-- Provided data follows --

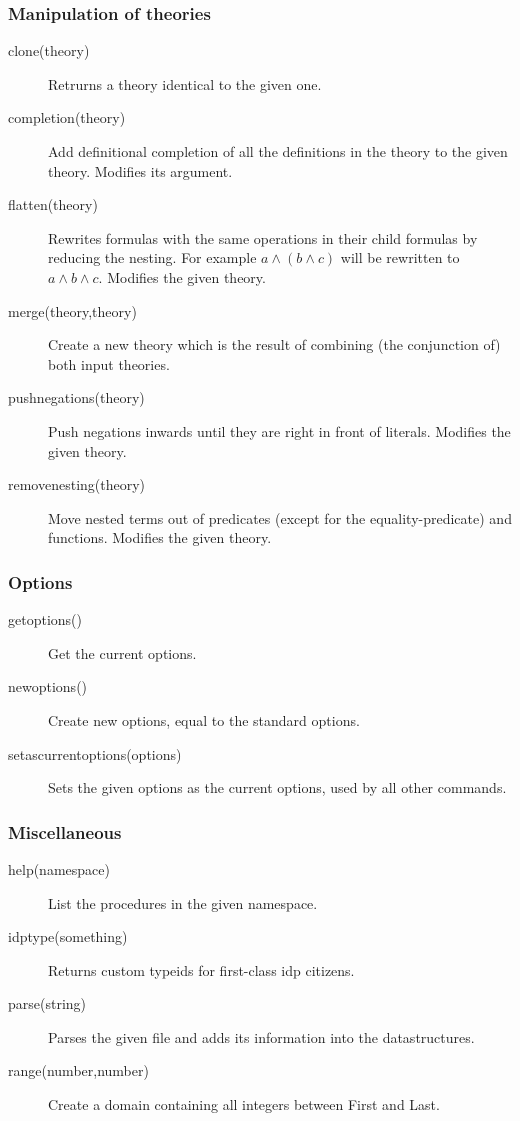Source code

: \documentclass[a4]{article}
\begin{document}
\subsubsection{Manipulation of theories}
\begin{description}
	\item[clone(theory)]
		Retrurns a theory identical to the given one.
	\item[completion(theory)]
		Add definitional completion of all the definitions in the theory to the given theory. Modifies its argument.
	\item[flatten(theory)]
		Rewrites formulas with the same operations in their child formulas by reducing the nesting. For example $a \wedge (b\wedge c)$ will be rewritten to $a\wedge b \wedge c$.
		Modifies the given theory. 
	\item[merge(theory,theory)]
 		Create a new theory which is the result of combining (the conjunction of) both input theories.
	\item[pushnegations(theory)]
 		Push negations inwards until they are right in front of literals.
 		Modifies the given theory.
	\item[removenesting(theory)]
 		Move nested terms out of predicates (except for the equality-predicate) and functions.
 		Modifies the given theory.
\end{description}

\subsubsection{Options}
\begin{description}
	\item[getoptions()]
 		Get the current options.
	\item[newoptions()]
 		Create new options, equal to the standard options.
	\item[setascurrentoptions(options)]
 		Sets the given options as the current options, used by all other commands.
\end{description}

\subsubsection{Miscellaneous}
\begin{description}
	\item[help(namespace)]
 		List the procedures in the given namespace.
	\item[idptype(something)]
 		Returns custom typeids for first-class idp citizens.
	\item[parse(string)]
 		Parses the given file and adds its information into the datastructures.
	\item[range(number,number)]
 		Create a domain containing all integers between First and Last.
\end{description}
\end{document}
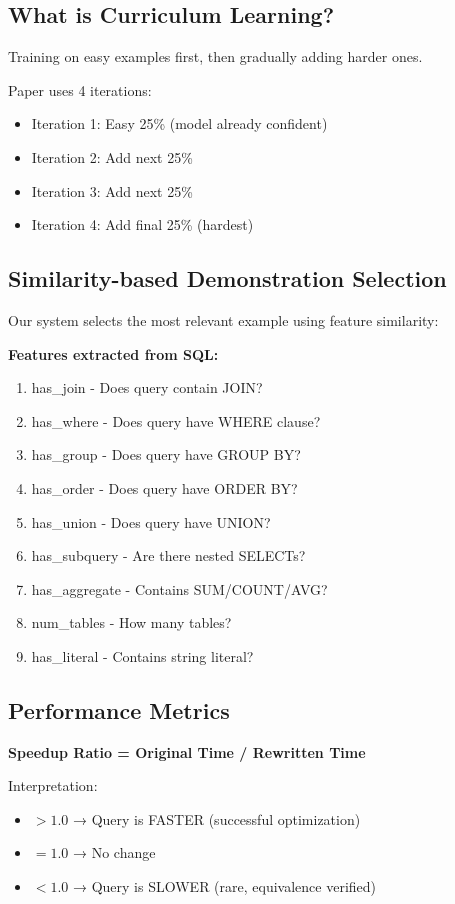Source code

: \documentclass[12pt,a4paper]{article}
\begin{document}
\subsection{What is Curriculum Learning?}
Training on easy examples first, then gradually adding harder ones.

Paper uses 4 iterations:
\begin{itemize}
    \item Iteration 1: Easy 25\% (model already confident)
    \item Iteration 2: Add next 25\%
    \item Iteration 3: Add next 25\%
    \item Iteration 4: Add final 25\% (hardest)
\end{itemize}


\subsection{Similarity-based Demonstration Selection}
Our system selects the most relevant example using feature similarity:

\textbf{Features extracted from SQL:}
\begin{enumerate}
    \item has\_join - Does query contain JOIN?
    \item has\_where - Does query have WHERE clause?
    \item has\_group - Does query have GROUP BY?
    \item has\_order - Does query have ORDER BY?
    \item has\_union - Does query have UNION?
    \item has\_subquery - Are there nested SELECTs?
    \item has\_aggregate - Contains SUM/COUNT/AVG?
    \item num\_tables - How many tables?
    \item has\_literal - Contains string literal?
\end{enumerate} 

\subsection{Performance Metrics}
\textbf{Speedup Ratio = Original Time / Rewritten Time}

Interpretation:
\begin{itemize}
    \item $> 1.0$ → Query is FASTER (successful optimization)
    \item $= 1.0$ → No change
    \item $< 1.0$ → Query is SLOWER (rare, equivalence verified)
\end{itemize}
\end{document}
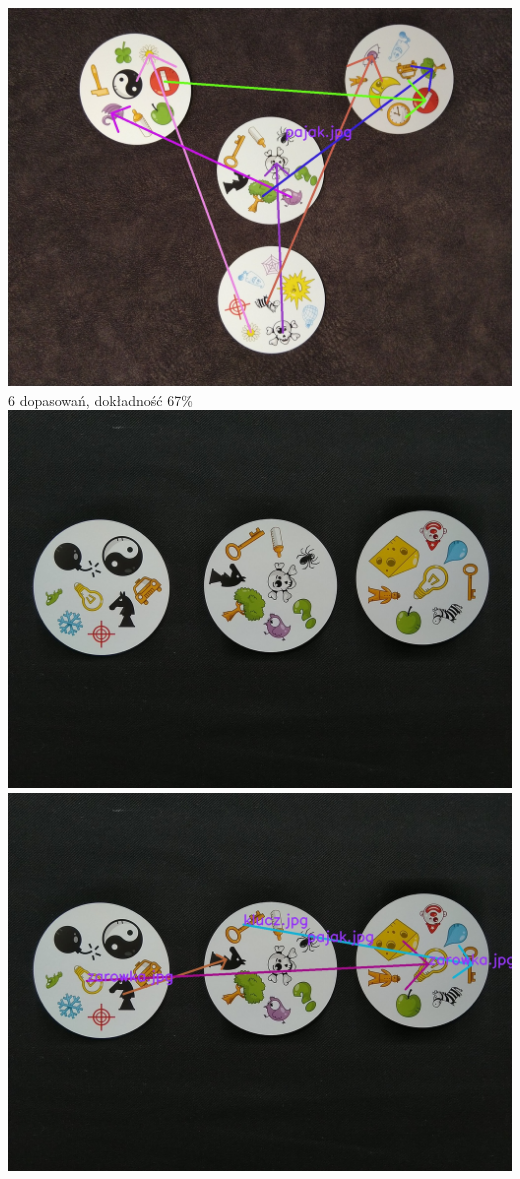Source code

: \documentclass[10pt,a4paper]{article}
\begin{document}
\begin{center}
\includegraphics[scale=0.28]{easy/img_arrows4.jpg}\\
6 dopasowań, dokładność 67\%
\includegraphics[scale=0.28]{easy/dobble22.jpg}
\includegraphics[scale=0.28]{easy/img_arrows5.jpg}\\

\end{center}
\end{document}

-- Provided data concluded --

• _How to complete this task_: Nothing but an exact copy belongs in the answer: the lines from the top of the records through the line containing "Move nested terms", minus the pictures.

• _Response to the exercise_:
Source code

: \documentclass[a4]{article}
\begin{document}
\subsubsection{Manipulation of theories}
\begin{description}
	\item[clone(theory)]
		Retrurns a theory identical to the given one.
	\item[completion(theory)]
		Add definitional completion of all the definitions in the theory to the given theory. Modifies its argument.
	\item[flatten(theory)]
		Rewrites formulas with the same operations in their child formulas by reducing the nesting. For example $a \wedge (b\wedge c)$ will be rewritten to $a\wedge b \wedge c$.
		Modifies the given theory. 
	\item[merge(theory,theory)]
 		Create a new theory which is the result of combining (the conjunction of) both input theories.
	\item[pushnegations(theory)]
 		Push negations inwards until they are right in front of literals.
 		Modifies the given theory.
	\item[removenesting(theory)]
 		Move nested terms out of predicates (except for the equality-predicate) and functions.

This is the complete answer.